Netanyahu is not the problem.

The problem is that the Palestinians want to reverse history.

And they can’t.

More than that, their Arab brothers and sisters are otherwise engaged. My guess is that Arab Winter is fast approaching.

(k/p=EH)

And while we are at The New Republic, here's from Yossi Klein Halevi:

Israel is not to blame for the absence of peace...a settlement freeze, however essential for our own integrity, will not bring the Palestinians back to the negotiating table...But in truth the question of what Netanyahu would concede is irrelevant. The Palestinians were offered the equivalent of the 1967 borders by former Israeli prime ministers Ehud Barak and Ehud Olmert. Yet Palestinian leaders rejected the offers because they refused to concede the “sacred” right of return, as P.A. head Mahmoud Abbas calls it—that is, the sacred right to destroy the Jewish state through demographic subversion. The Netanyahu government isn’t the cause of the breakdown of the peace process but its result.

The temptation for Jewish self-recrimination is deeply rooted in Zionist psychology.
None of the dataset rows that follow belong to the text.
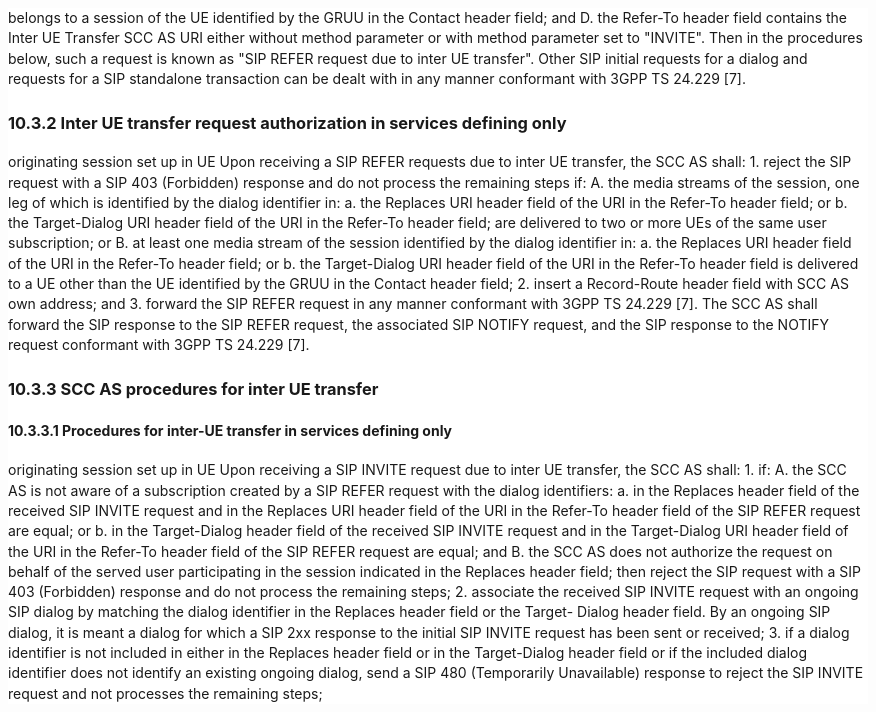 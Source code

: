 belongs to a session of the UE identified by the GRUU in the Contact header
field; and
D. the Refer-To header field contains the Inter UE Transfer SCC AS URI either
without method parameter or with method parameter set to \"INVITE\".
Then in the procedures below, such a request is known as \"SIP REFER request
due to inter UE transfer\".
Other SIP initial requests for a dialog and requests for a SIP standalone
transaction can be dealt with in any manner conformant with 3GPP TS 24.229
[7].
### 10.3.2 Inter UE transfer request authorization in services defining only
originating session set up in UE
Upon receiving a SIP REFER requests due to inter UE transfer, the SCC AS
shall:
1\. reject the SIP request with a SIP 403 (Forbidden) response and do not
process the remaining steps if:
A. the media streams of the session, one leg of which is identified by the
dialog identifier in:
a. the Replaces URI header field of the URI in the Refer-To header field; or
b. the Target-Dialog URI header field of the URI in the Refer-To header field;
are delivered to two or more UEs of the same user subscription; or
B. at least one media stream of the session identified by the dialog
identifier in:
a. the Replaces URI header field of the URI in the Refer-To header field; or
b. the Target-Dialog URI header field of the URI in the Refer-To header field
is delivered to a UE other than the UE identified by the GRUU in the Contact
header field;
2\. insert a Record-Route header field with SCC AS own address; and
3\. forward the SIP REFER request in any manner conformant with 3GPP TS 24.229
[7].
The SCC AS shall forward the SIP response to the SIP REFER request, the
associated SIP NOTIFY request, and the SIP response to the NOTIFY request
conformant with 3GPP TS 24.229 [7].
### 10.3.3 SCC AS procedures for inter UE transfer
#### 10.3.3.1 Procedures for inter-UE transfer in services defining only
originating session set up in UE
Upon receiving a SIP INVITE request due to inter UE transfer, the SCC AS
shall:
1\. if:
A. the SCC AS is not aware of a subscription created by a SIP REFER request
with the dialog identifiers:
a. in the Replaces header field of the received SIP INVITE request and in the
Replaces URI header field of the URI in the Refer-To header field of the SIP
REFER request are equal; or
b. in the Target-Dialog header field of the received SIP INVITE request and in
the Target-Dialog URI header field of the URI in the Refer-To header field of
the SIP REFER request are equal; and
B. the SCC AS does not authorize the request on behalf of the served user
participating in the session indicated in the Replaces header field;
then reject the SIP request with a SIP 403 (Forbidden) response and do not
process the remaining steps;
2\. associate the received SIP INVITE request with an ongoing SIP dialog by
matching the dialog identifier in the Replaces header field or the Target-
Dialog header field. By an ongoing SIP dialog, it is meant a dialog for which
a SIP 2xx response to the initial SIP INVITE request has been sent or
received;
3\. if a dialog identifier is not included in either in the Replaces header
field or in the Target-Dialog header field or if the included dialog
identifier does not identify an existing ongoing dialog, send a SIP 480
(Temporarily Unavailable) response to reject the SIP INVITE request and not
processes the remaining steps;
Zionism, after all, was a revolt against Jewish fatalism. If the Jewish situation is untenable, then clearly the fault lies with a lack of Jewish initiative. If you will it, said Zionist founder Theodore Herzl, it is no dream.

Israeli rightists and leftists agree, in effect, that Israel can unilaterally determine its own reality, regardless of outside circumstances. If Israel lacks security, insists the right, that’s because we haven’t projected enough power and deterrence. And if Israel lacks peace, insists the left, that’s because we haven’t been sufficiently forthcoming in offering concessions.

Both right and left, then, implicitly dismiss the Arabs as an independent factor, with their own wills and agendas. But what if the Arab world doesn’t accept Israel’s legitimacy? What if the Middle East is undergoing transformations that have little if anything to do with what Israel wills?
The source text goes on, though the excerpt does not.